:: REQUIRED WORK ::
When every entry has been read, print each one back exactly.

═══

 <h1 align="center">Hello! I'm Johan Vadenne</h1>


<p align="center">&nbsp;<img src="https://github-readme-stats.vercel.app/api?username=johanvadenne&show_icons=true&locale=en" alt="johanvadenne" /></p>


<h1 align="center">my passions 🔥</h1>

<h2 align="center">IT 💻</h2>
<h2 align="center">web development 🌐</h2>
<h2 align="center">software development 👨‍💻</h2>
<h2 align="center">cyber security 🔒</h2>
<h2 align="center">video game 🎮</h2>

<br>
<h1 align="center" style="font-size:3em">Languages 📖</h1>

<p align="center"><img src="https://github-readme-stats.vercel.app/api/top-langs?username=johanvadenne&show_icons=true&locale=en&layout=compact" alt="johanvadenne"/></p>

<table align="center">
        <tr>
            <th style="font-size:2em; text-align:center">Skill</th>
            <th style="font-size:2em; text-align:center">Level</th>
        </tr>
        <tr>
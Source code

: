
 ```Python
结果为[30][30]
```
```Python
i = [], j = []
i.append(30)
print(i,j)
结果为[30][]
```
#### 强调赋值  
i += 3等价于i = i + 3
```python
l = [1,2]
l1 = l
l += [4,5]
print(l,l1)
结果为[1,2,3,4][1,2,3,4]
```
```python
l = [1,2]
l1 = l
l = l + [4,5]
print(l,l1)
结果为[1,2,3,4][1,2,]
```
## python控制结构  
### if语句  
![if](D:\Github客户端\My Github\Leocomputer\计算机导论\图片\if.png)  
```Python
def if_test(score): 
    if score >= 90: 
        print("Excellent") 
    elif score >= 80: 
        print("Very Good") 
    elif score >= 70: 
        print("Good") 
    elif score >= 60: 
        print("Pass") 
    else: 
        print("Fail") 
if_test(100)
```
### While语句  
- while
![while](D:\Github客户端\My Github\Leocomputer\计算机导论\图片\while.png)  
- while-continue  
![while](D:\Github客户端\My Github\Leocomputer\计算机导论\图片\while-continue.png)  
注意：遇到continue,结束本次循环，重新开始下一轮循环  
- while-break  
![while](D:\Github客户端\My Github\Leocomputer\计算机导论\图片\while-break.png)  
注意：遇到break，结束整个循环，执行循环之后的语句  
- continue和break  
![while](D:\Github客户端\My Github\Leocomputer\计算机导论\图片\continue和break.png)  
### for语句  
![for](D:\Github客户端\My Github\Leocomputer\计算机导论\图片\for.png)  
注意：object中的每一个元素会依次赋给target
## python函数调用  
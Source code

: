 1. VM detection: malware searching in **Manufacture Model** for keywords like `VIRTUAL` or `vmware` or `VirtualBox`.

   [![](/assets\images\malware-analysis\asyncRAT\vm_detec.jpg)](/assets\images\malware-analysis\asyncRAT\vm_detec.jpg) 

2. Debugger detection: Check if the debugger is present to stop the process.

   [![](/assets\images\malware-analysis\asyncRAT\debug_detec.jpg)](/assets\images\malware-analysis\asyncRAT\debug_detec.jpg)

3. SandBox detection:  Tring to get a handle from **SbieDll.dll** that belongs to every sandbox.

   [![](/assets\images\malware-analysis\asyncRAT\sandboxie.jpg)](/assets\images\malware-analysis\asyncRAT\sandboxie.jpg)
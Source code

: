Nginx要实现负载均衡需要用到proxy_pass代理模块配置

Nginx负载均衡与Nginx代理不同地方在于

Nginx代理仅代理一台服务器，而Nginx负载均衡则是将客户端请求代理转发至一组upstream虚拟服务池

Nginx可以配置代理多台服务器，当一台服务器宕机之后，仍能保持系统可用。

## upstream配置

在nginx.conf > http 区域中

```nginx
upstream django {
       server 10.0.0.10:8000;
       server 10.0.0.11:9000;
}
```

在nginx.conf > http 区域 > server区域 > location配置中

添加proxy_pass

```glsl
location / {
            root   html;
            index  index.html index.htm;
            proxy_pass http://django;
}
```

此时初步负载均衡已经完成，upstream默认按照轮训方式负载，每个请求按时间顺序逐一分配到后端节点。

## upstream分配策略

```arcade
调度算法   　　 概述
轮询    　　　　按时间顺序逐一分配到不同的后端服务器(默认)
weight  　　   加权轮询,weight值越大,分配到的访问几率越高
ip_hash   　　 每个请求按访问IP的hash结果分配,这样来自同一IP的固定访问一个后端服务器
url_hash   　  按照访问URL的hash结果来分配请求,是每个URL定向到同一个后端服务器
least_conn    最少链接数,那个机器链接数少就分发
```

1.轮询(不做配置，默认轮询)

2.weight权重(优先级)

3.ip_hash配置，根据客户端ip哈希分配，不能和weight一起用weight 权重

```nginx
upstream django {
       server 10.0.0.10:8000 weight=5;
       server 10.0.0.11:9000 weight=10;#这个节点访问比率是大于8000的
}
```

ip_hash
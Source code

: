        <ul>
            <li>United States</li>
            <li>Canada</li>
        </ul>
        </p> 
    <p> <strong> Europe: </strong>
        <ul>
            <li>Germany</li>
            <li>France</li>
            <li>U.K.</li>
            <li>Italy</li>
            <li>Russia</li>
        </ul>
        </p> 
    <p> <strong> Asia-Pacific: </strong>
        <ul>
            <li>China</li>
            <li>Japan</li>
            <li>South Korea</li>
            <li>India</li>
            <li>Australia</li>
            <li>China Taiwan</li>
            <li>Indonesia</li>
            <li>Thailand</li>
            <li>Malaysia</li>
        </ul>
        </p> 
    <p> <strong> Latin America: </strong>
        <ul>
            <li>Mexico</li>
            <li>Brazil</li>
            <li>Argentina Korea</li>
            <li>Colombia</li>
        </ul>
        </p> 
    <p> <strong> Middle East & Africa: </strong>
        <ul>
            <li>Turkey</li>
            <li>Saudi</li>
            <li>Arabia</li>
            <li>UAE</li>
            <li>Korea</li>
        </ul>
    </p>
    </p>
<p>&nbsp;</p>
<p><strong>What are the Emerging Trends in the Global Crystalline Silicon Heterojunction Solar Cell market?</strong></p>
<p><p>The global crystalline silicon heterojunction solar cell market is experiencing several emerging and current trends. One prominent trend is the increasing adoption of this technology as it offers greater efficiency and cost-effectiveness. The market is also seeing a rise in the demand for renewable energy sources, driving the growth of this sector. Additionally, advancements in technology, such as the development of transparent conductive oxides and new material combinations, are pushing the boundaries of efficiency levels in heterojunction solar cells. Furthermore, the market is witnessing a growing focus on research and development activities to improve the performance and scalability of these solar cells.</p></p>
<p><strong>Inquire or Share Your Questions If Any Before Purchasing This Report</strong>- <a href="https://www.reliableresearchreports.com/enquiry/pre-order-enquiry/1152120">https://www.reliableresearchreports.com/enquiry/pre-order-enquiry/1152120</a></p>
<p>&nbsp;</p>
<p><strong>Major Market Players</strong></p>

═══

:: RESPONSE AREA ::
 <h1 align="center">Hello! I'm Johan Vadenne</h1>


<p align="center">&nbsp;<img src="https://github-readme-stats.vercel.app/api?username=johanvadenne&show_icons=true&locale=en" alt="johanvadenne" /></p>


<h1 align="center">my passions 🔥</h1>

<h2 align="center">IT 💻</h2>
<h2 align="center">web development 🌐</h2>
<h2 align="center">software development 👨‍💻</h2>
<h2 align="center">cyber security 🔒</h2>
<h2 align="center">video game 🎮</h2>

<br>
<h1 align="center" style="font-size:3em">Languages 📖</h1>

<p align="center"><img src="https://github-readme-stats.vercel.app/api/top-langs?username=johanvadenne&show_icons=true&locale=en&layout=compact" alt="johanvadenne"/></p>

<table align="center">
        <tr>
            <th style="font-size:2em; text-align:center">Skill</th>
            <th style="font-size:2em; text-align:center">Level</th>
        </tr>
        <tr>
Source code

:
 ```Python
结果为[30][30]
```
```Python
i = [], j = []
i.append(30)
print(i,j)
结果为[30][]
```
#### 强调赋值  
i += 3等价于i = i + 3
```python
l = [1,2]
l1 = l
l += [4,5]
print(l,l1)
结果为[1,2,3,4][1,2,3,4]
```
```python
l = [1,2]
l1 = l
l = l + [4,5]
print(l,l1)
结果为[1,2,3,4][1,2,]
```
## python控制结构  
### if语句  
![if](D:\Github客户端\My Github\Leocomputer\计算机导论\图片\if.png)  
```Python
def if_test(score): 
    if score >= 90: 
        print("Excellent") 
    elif score >= 80: 
        print("Very Good") 
    elif score >= 70: 
        print("Good") 
    elif score >= 60: 
        print("Pass") 
    else: 
        print("Fail") 
if_test(100)
```
### While语句  
- while
![while](D:\Github客户端\My Github\Leocomputer\计算机导论\图片\while.png)  
- while-continue  
![while](D:\Github客户端\My Github\Leocomputer\计算机导论\图片\while-continue.png)  
注意：遇到continue,结束本次循环，重新开始下一轮循环  
- while-break  
![while](D:\Github客户端\My Github\Leocomputer\计算机导论\图片\while-break.png)  
注意：遇到break，结束整个循环，执行循环之后的语句  
- continue和break  
![while](D:\Github客户端\My Github\Leocomputer\计算机导论\图片\continue和break.png)  
### for语句  
![for](D:\Github客户端\My Github\Leocomputer\计算机导论\图片\for.png)  
注意：object中的每一个元素会依次赋给target
## python函数调用  
Source code

: 1. VM detection: malware searching in **Manufacture Model** for keywords like `VIRTUAL` or `vmware` or `VirtualBox`.

   [![](/assets\images\malware-analysis\asyncRAT\vm_detec.jpg)](/assets\images\malware-analysis\asyncRAT\vm_detec.jpg) 

2. Debugger detection: Check if the debugger is present to stop the process.

   [![](/assets\images\malware-analysis\asyncRAT\debug_detec.jpg)](/assets\images\malware-analysis\asyncRAT\debug_detec.jpg)

3. SandBox detection:  Tring to get a handle from **SbieDll.dll** that belongs to every sandbox.

   [![](/assets\images\malware-analysis\asyncRAT\sandboxie.jpg)](/assets\images\malware-analysis\asyncRAT\sandboxie.jpg)
Source code

:Nginx要实现负载均衡需要用到proxy_pass代理模块配置

Nginx负载均衡与Nginx代理不同地方在于

Nginx代理仅代理一台服务器，而Nginx负载均衡则是将客户端请求代理转发至一组upstream虚拟服务池

Nginx可以配置代理多台服务器，当一台服务器宕机之后，仍能保持系统可用。

## upstream配置

在nginx.conf > http 区域中

```nginx
upstream django {
       server 10.0.0.10:8000;
       server 10.0.0.11:9000;
}
```

在nginx.conf > http 区域 > server区域 > location配置中

添加proxy_pass

```glsl
location / {
            root   html;
            index  index.html index.htm;
            proxy_pass http://django;
}
```

此时初步负载均衡已经完成，upstream默认按照轮训方式负载，每个请求按时间顺序逐一分配到后端节点。

## upstream分配策略

```arcade
调度算法   　　 概述
轮询    　　　　按时间顺序逐一分配到不同的后端服务器(默认)
weight  　　   加权轮询,weight值越大,分配到的访问几率越高
ip_hash   　　 每个请求按访问IP的hash结果分配,这样来自同一IP的固定访问一个后端服务器
url_hash   　  按照访问URL的hash结果来分配请求,是每个URL定向到同一个后端服务器
least_conn    最少链接数,那个机器链接数少就分发
```

1.轮询(不做配置，默认轮询)

2.weight权重(优先级)

3.ip_hash配置，根据客户端ip哈希分配，不能和weight一起用weight 权重

```nginx
upstream django {
       server 10.0.0.10:8000 weight=5;
       server 10.0.0.11:9000 weight=10;#这个节点访问比率是大于8000的
}
```

ip_hash
Source code

:        <ul>
            <li>United States</li>
            <li>Canada</li>
        </ul>
        </p> 
    <p> <strong> Europe: </strong>
        <ul>
            <li>Germany</li>
            <li>France</li>
            <li>U.K.</li>
            <li>Italy</li>
            <li>Russia</li>
        </ul>
        </p> 
    <p> <strong> Asia-Pacific: </strong>
        <ul>
            <li>China</li>
            <li>Japan</li>
            <li>South Korea</li>
            <li>India</li>
            <li>Australia</li>
            <li>China Taiwan</li>
            <li>Indonesia</li>
            <li>Thailand</li>
            <li>Malaysia</li>
        </ul>
        </p> 
    <p> <strong> Latin America: </strong>
        <ul>
            <li>Mexico</li>
            <li>Brazil</li>
            <li>Argentina Korea</li>
            <li>Colombia</li>
        </ul>
        </p> 
    <p> <strong> Middle East & Africa: </strong>
        <ul>
            <li>Turkey</li>
            <li>Saudi</li>
            <li>Arabia</li>
            <li>UAE</li>
            <li>Korea</li>
        </ul>
    </p>
    </p>
<p>&nbsp;</p>
<p><strong>What are the Emerging Trends in the Global Crystalline Silicon Heterojunction Solar Cell market?</strong></p>
<p><p>The global crystalline silicon heterojunction solar cell market is experiencing several emerging and current trends. One prominent trend is the increasing adoption of this technology as it offers greater efficiency and cost-effectiveness. The market is also seeing a rise in the demand for renewable energy sources, driving the growth of this sector. Additionally, advancements in technology, such as the development of transparent conductive oxides and new material combinations, are pushing the boundaries of efficiency levels in heterojunction solar cells. Furthermore, the market is witnessing a growing focus on research and development activities to improve the performance and scalability of these solar cells.</p></p>
<p><strong>Inquire or Share Your Questions If Any Before Purchasing This Report</strong>- <a href="https://www.reliableresearchreports.com/enquiry/pre-order-enquiry/1152120">https://www.reliableresearchreports.com/enquiry/pre-order-enquiry/1152120</a></p>
<p>&nbsp;</p>
<p><strong>Major Market Players</strong></p>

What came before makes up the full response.